Country: India, Mughal Empire
King (reign): Aurangzeb, 1658 – 1707
Denomination/metal: Gold Mohur
Date/mint mark: Regnal year 13 – 1080h (1671).
Type Aurangabad Mint
Ref. no: KM 315.10.
Obv. Persian script - Rulers's titles and date. Rev. Persian script - mint name at top, regnal year .
20mm, 10.98g. GEF - Good Extremely Fine, well struck with crisp definition.
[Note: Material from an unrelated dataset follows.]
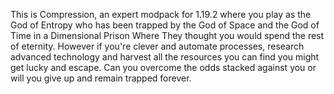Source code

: This is Compression, an expert modpack for 1.19.2 where you play as the God of Entropy who has been trapped by the God of Space and the God of Time in a Dimensional Prison Where They thought you would spend the rest of eternity.  However if you're clever and automate processes, research advanced technology and harvest all the resources you can find you might get lucky and escape.  Can you overcome the odds stacked against you or will you give up and remain trapped forever.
Superb condition coin with crisply clear ruler's name and mint epithet. Outstanding ! Aurangzeb’s reign falls into two almost equal parts. In the first, which lasted until about 1680, he was a capable Muslim monarch of a mixed Hindu-Muslim empire and as such was generally disliked for his ruthlessness but feared and respected for his vigour and skill. During this period he was much occupied with safeguarding the north-west from Persians and Central Asian Turks and less so with the Maratha chief Shivaji, who twice plundered the great port of Surat (1664, 1670). Aurangzeb applied his great-grandfather Akbar’s recipe for conquest: defeat one’s enemies, reconcile them, and place them in imperial service. Thus, Shivaji was defeated, called to Agra for reconciliation (1666), and given an imperial rank. The plan broke down, however; Shivaji fled to the Deccan and died, in 1680, as the ruler of an independent Maratha kingdom. After about 1680, Aurangzeb’s reign underwent a change of both attitude and policy. The pious ruler of an Islamic state replaced the seasoned statesman of a mixed kingdom; Hindus became subordinates, not colleagues, and the Marathas, like the southern Muslim kingdoms, were marked for annexation rather than containment. The first overt sign of change was the re-imposition of the jizya, or poll tax, on non-Muslims in 1679 (a tax that had been abolished by Akbar). This in turn was followed by a Rajput revolt in 1680–81, supported by Aurangzeb’s third son, Akbar. Hindus still served the empire, but no longer with enthusiasm. The Deccan kingdoms of Bijapur and Golconda were conquered in 1686–87, but the insecurity that followed precipitated a long-incipient economic crisis, which in turn was deepened by warfare with the Marathas. Shivaji’s son Sambhaji was captured and executed in 1689 and his kingdom broken up. The Marathas, however, then adopted guerrilla tactics, spreading all over southern India amid a sympathetic population. The rest of Aurangzeb’s life was spent in laborious and fruitless sieges of forts in the Maratha hill country.